Scala is a functional language, in the sense that is every "statement" produces a value. Also, Scala is a statically typed language although programs look like a dynamic language. The trick is that variables are declared by a 'var' declaration, and the type variable is the type of the initial value assigned to the variable. Contrast this with a dynamic language where the data type is associated with the data value and every operation on data has to look at the data types of the operands to decide what to do.

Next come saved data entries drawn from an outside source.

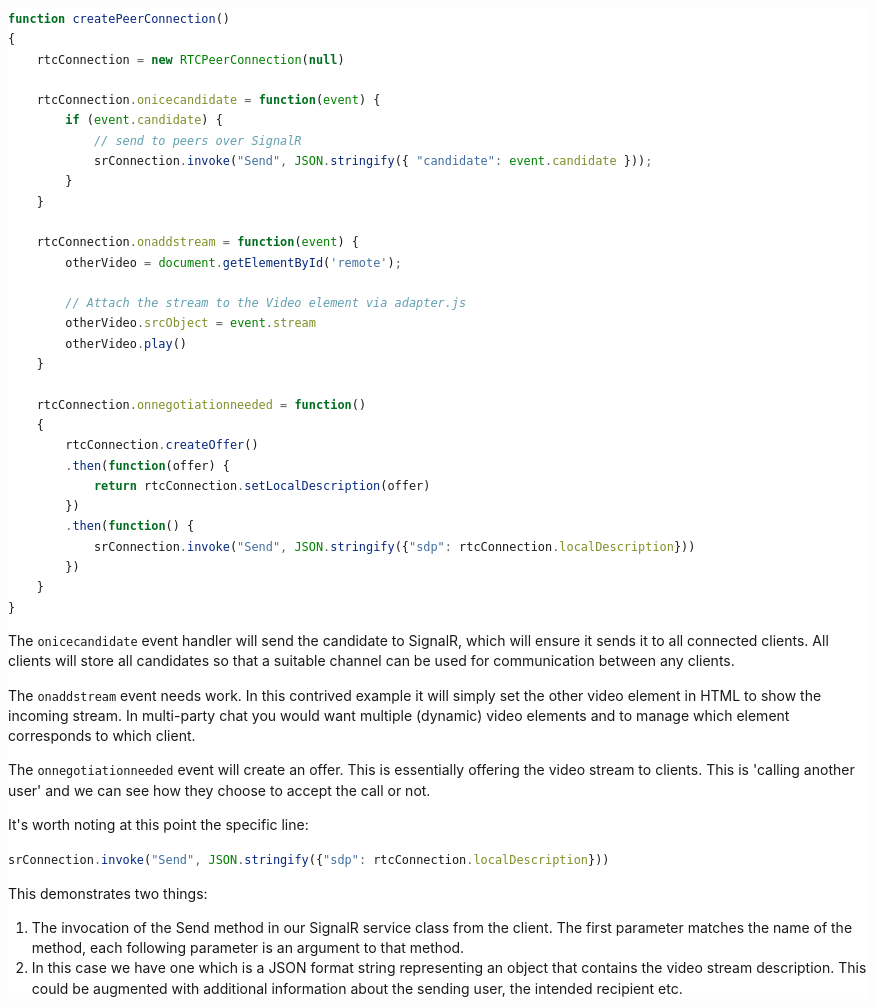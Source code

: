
 ```js
function createPeerConnection()
{
    rtcConnection = new RTCPeerConnection(null)
    
    rtcConnection.onicecandidate = function(event) {
        if (event.candidate) {
            // send to peers over SignalR
            srConnection.invoke("Send", JSON.stringify({ "candidate": event.candidate }));
        }
    }

    rtcConnection.onaddstream = function(event) {
        otherVideo = document.getElementById('remote');

        // Attach the stream to the Video element via adapter.js
        otherVideo.srcObject = event.stream
        otherVideo.play()
    }

    rtcConnection.onnegotiationneeded = function()
    {
        rtcConnection.createOffer()
        .then(function(offer) {
            return rtcConnection.setLocalDescription(offer)
        })
        .then(function() {
            srConnection.invoke("Send", JSON.stringify({"sdp": rtcConnection.localDescription}))
        })
    }
}
```

The `onicecandidate` event handler will send the candidate to SignalR, which will ensure it sends it to all connected clients. All clients will store all candidates so that a suitable channel can be used for communication between any clients.

The `onaddstream` event needs work. In this contrived example it will simply set the other video element in HTML to show the incoming stream. In multi-party chat you would want multiple (dynamic) video elements and to manage which element corresponds to which client.

The `onnegotiationneeded` event will create an offer. This is essentially offering the video stream to clients. This is 'calling another user' and we can see how they choose to accept the call or not.

It's worth noting at this point the specific line:

```js
srConnection.invoke("Send", JSON.stringify({"sdp": rtcConnection.localDescription}))
```

This demonstrates two things:

1. The invocation of the Send method in our SignalR service class from the client. The first parameter matches the name of the method, each following parameter is an argument to that method.
2. In this case we have one which is a JSON format string representing an object that contains the video stream description. This could be augmented with additional information about the sending user, the intended recipient etc.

Getting the data type from the value assigned reduces the need to over specify type as is typical of statically typed languages like Java. Bill recalled the discussion of Duh typing that a group of us had after the last time he spoke to a SFDForum SIG. The other thing that Scala makes easy is declaring invariant variables. They are like 'var' variables except they are introduced by the keyword 'val'. Contrast this with Java where you put final before the declaration or C++ where you put const before the declaration. Thus a constant in Java is declared something like this:
final static String HELLO_WORLD = "Hello World";while in Scala the declaration looks like this:
val HELLO_WORLD = "Hello World"This leads to a more declarative style of programming, which is a good thing. Bill reported that while in Java 95% of declarations are variables and the other 5% are constants, in Scala, 95% of declarations are constant and only 5% are variables. I have used a similar style of programming in C++ when using APIs that make heavy use of const, so you have to declare variables that you are going to pass to the API as const. The only time that this is an problem is where you have to create const objects that can throw in their constructor. Then you can end up with heavily indented try blocks as you create each const object safely so that you can pass it to the API.
Finally, Scala, like many other languages these days, compiles to the Java Virtual Machine. That way, it is broadly portable, and developers have access to the vast Java libraries.